Exercise instructions: Which lines to output? The line containing "CREATE src/app/test/test.component.ts (261" and every line after it in the data below, each copied exactly.

Supplied data:
----------

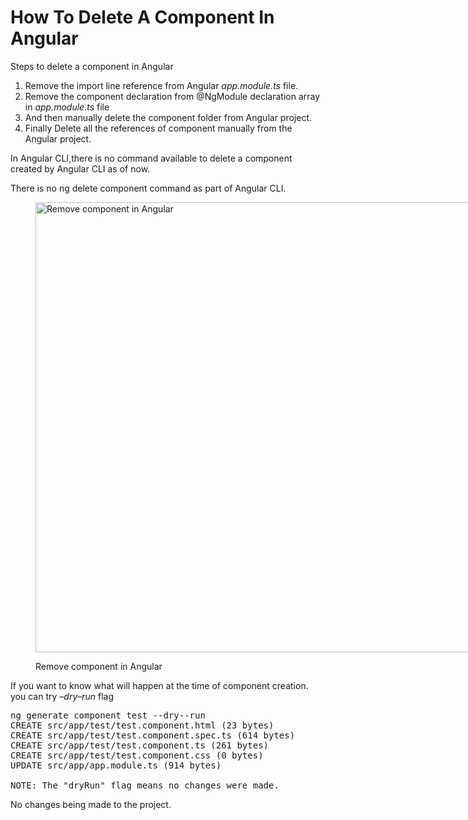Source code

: # How To Delete A Component In Angular

Steps to delete a component in Angular

  1. Remove the import line reference from Angular _app.module.ts_ file.
  2. Remove the component declaration from @NgModule declaration array in _app.module.ts_ file
  3. And then manually delete the component folder from Angular project.
  4. Finally Delete all the references of component manually from the Angular project.

In Angular CLI,there is no command available to delete a component created by Angular CLI as of now.

There is no ng delete component command as part of Angular CLI.<figure id="attachment_1203" style="width: 1280px" class="wp-caption aligncenter">

<img class="size-full wp-image-1203" src="https://www.angularjswiki.com/wp-content/uploads/2019/02/Remove-component-in-Angular.jpg" alt="Remove component in Angular" width="1280" height="720" srcset="https://www.angularjswiki.com/wp-content/uploads/2019/02/Remove-component-in-Angular.jpg 1280w, https://www.angularjswiki.com/wp-content/uploads/2019/02/Remove-component-in-Angular-300x169.jpg 300w, https://www.angularjswiki.com/wp-content/uploads/2019/02/Remove-component-in-Angular-768x432.jpg 768w, https://www.angularjswiki.com/wp-content/uploads/2019/02/Remove-component-in-Angular-1024x576.jpg 1024w" sizes="(max-width: 1280px) 100vw, 1280px" /> <figcaption class="wp-caption-text">Remove component in Angular</figcaption></figure> 

If you want to know what will happen at the time of component creation. you can try _&#8211;dry&#8211;run_ flag

<pre>ng generate component test --dry--run
CREATE src/app/test/test.component.html (23 bytes)
CREATE src/app/test/test.component.spec.ts (614 bytes)
CREATE src/app/test/test.component.ts (261 bytes)
CREATE src/app/test/test.component.css (0 bytes)
UPDATE src/app/app.module.ts (914 bytes)

NOTE: The "dryRun" flag means no changes were made.</pre>

No changes being made to the project.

----------

Response box:
CREATE src/app/test/test.component.ts (261 bytes)
CREATE src/app/test/test.component.css (0 bytes)
UPDATE src/app/app.module.ts (914 bytes)

NOTE: The "dryRun" flag means no changes were made.</pre>

No changes being made to the project.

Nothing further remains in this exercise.